Siendo rigurosos, más acertada que la denominación de ‹giallo› que suele otorgársele resultaría definir a Aquarius (o el más sugestivo Deliria, o Stage Fright), como una asimilación del ‹slasher› USA en decadencia con motivos visuales del género amarillo por antonomasia. Partiendo de un argumento totalmente convencional, Soavi articula su particular universo fílmico alrededor de las inevitables muertes que se van sucediendo a lo largo del metraje. Destaca en este aspecto la planificación de la sugerente muerte en escena, no siendo el primer ni el último momento en que el director juega con la ficción dentro de la ficción, remitiendo directamente a las muertes más estilizadas de su mentor e inculcando a su vez en el espectador esa atracción malsana por la belleza más macabra.

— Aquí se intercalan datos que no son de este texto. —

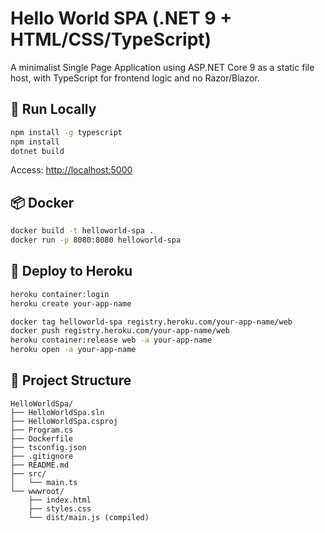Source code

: # Hello World SPA (.NET 9 + HTML/CSS/TypeScript)

A minimalist Single Page Application using ASP.NET Core 9 as a static file host, with TypeScript for frontend logic and no Razor/Blazor.

## 🚀 Run Locally
```bash
npm install -g typescript
npm install
dotnet build
```
Access: [http://localhost:5000](http://localhost:5000)

## 📦 Docker
```bash
docker build -t helloworld-spa .
docker run -p 8080:8080 helloworld-spa
```

## 🚢 Deploy to Heroku
```bash
heroku container:login
heroku create your-app-name

docker tag helloworld-spa registry.heroku.com/your-app-name/web
docker push registry.heroku.com/your-app-name/web
heroku container:release web -a your-app-name
heroku open -a your-app-name
```

## 📁 Project Structure
```
HelloWorldSpa/
├── HelloWorldSpa.sln
├── HelloWorldSpa.csproj
├── Program.cs
├── Dockerfile
├── tsconfig.json
├── .gitignore
├── README.md
├── src/
│   └── main.ts
└── wwwroot/
    ├── index.html
    ├── styles.css
    └── dist/main.js (compiled)
```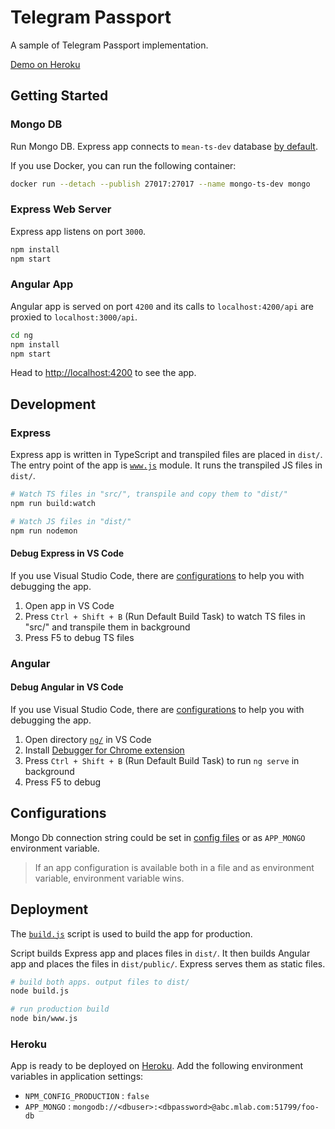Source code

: # Telegram Passport

A sample of Telegram Passport implementation.

[Demo on Heroku](https://tg-passport.herokuapp.com/)

## Getting Started

### Mongo DB

Run Mongo DB. Express app connects to `mean-ts-dev` database [by default](./src/config/env/development.ts).

If you use Docker, you can run the following container:

```bash
docker run --detach --publish 27017:27017 --name mongo-ts-dev mongo
```

### Express Web Server

Express app listens on port `3000`.

```bash
npm install
npm start
```

### Angular App

Angular app is served on port `4200` and its calls to `localhost:4200/api` are proxied to `localhost:3000/api`.

```bash
cd ng
npm install
npm start
```

Head to [http://localhost:4200](http://localhost:4200) to see the app.

## Development

### Express

Express app is written in TypeScript and transpiled files are placed in `dist/`. The entry point of the app is [`www.js`](./bin/www.js) module. It runs the transpiled JS files in `dist/`.

```bash
# Watch TS files in "src/", transpile and copy them to "dist/"
npm run build:watch

# Watch JS files in "dist/"
npm run nodemon
```

#### Debug Express in VS Code

If you use Visual Studio Code, there are [configurations](./.vscode/) to help you with debugging the app.

1. Open app in VS Code
1. Press `Ctrl + Shift + B` (Run Default Build Task) to watch TS files in "src/" and transpile them in background
1. Press F5 to debug TS files

### Angular

#### Debug Angular in VS Code

If you use Visual Studio Code, there are [configurations](./ng/.vscode/) to help you with debugging the app.

1. Open directory [`ng/`](./ng/) in VS Code
1. Install [Debugger for Chrome extension](https://github.com/Microsoft/vscode-chrome-debug)
1. Press `Ctrl + Shift + B` (Run Default Build Task) to run `ng serve` in background
1. Press F5 to debug

## Configurations

Mongo Db connection string could be set in [config files](./src/config/env) or as `APP_MONGO` environment variable.

> If an app configuration is available both in a file and as environment variable, environment variable wins.

## Deployment

The [`build.js`](./build.js) script is used to build the app for production.

Script builds Express app and places files in `dist/`. It then builds Angular app and places the files in `dist/public/`. Express serves them as static files.

```bash
# build both apps. output files to dist/
node build.js

# run production build
node bin/www.js
```

### Heroku

App is ready to be deployed on [Heroku](https://www.heroku.com). Add the following environment variables in application settings:

- `NPM_CONFIG_PRODUCTION` : `false`
- `APP_MONGO` : `mongodb://<dbuser>:<dbpassword>@abc.mlab.com:51799/foo-db`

No podía faltar en una producción D’Amato una dosis importante de casquería de mano de un Soavi imbuido por el espíritu de Fulci, jugueteando con el fuera de campo, armas eléctricas y el pringue rojo. Tampoco podría dejar de mencionar la perturbadora escena de la ducha o la “argentiana” (“hitchcokiana” por herencia directa) secuencia en que la protagonista trata de recuperar la llave, su única vía de escape, caída en el escenario, frente al asesino.

Siempre se acusó a Soavi de falta de personalidad creativa. Con su mayor referente en el cine de Argento, no pocos han sido los que lo trataron como una copia vaga del romano. Por el contrario, yo sí encuentro una autoría definida en su hacer, aunque resulte de una amalgama de todas sus influencias unida a una cierta ambición artística y afán de renovación. Sus principales hallazgos se encuentran en la atmósfera general que todo lo impregna, con un surrealismo descocado que él mismo remite al cine de arte y ensayo y que fascina en sus momentos clave, como resulta el ‹tableau vivant› de muerte y desolación que construye el asesino con los cuerpos mutilados de sus víctimas, con la perenne lluvia de plumas. Esta atmósfera va unida inevitablemente a una cuidada estética, aunque sin llegar al nivel de barroquismo que caracterizaba al subgénero. Otro detalle distintivo resultaría la despersonalización del asesino que todos conocemos desde los primeros compases, enfundado en su traje de búho que además de contribuir al aspecto semi-onírico y de irrealidad que comentábamos, apela a otros grandes asesinos en serie como Myers y Jason, su omnisciencia y la representación pura del mal que representaban.

Tiene varios achaques importantes, como la interminable presentación de personajes estereotipados, de rigor en el género, que no chirría precisamente por su alargado metraje sino por la falta de interés e implicación que generan (con la posible excepción del director sin escrúpulos), que llega a desesperar a un espectador ansioso de suspense, terror y sangre. También resultan fallidos los contrapuntos cómicos de la pareja de policías que vigilan en el exterior del estudio, sin función más allá de aligerar el tono general de una obra que no lo necesita y crear unas expectativas que nunca llegan a cumplirse. Amén de resultar una crítica demasiado básica de las autoridades. Una chirriante banda sonora muy hija de su tiempo, con sintetizadores imitación Goblin y fuertes guitarreos, funciona a ratos y a otros sonroja.

Pero estos problemas no impiden el disfrute completo de una obra como Aquarius, que cautiva desde su condición de canto de cisne para una cinematografía tan grata como la del terror transalpino, mostrando un pulso magnífico en las escenas más críticas y realizando continuos guiños al ‹slasher› canónico, apelando una vez más a la morbosidad inherente al ser humano.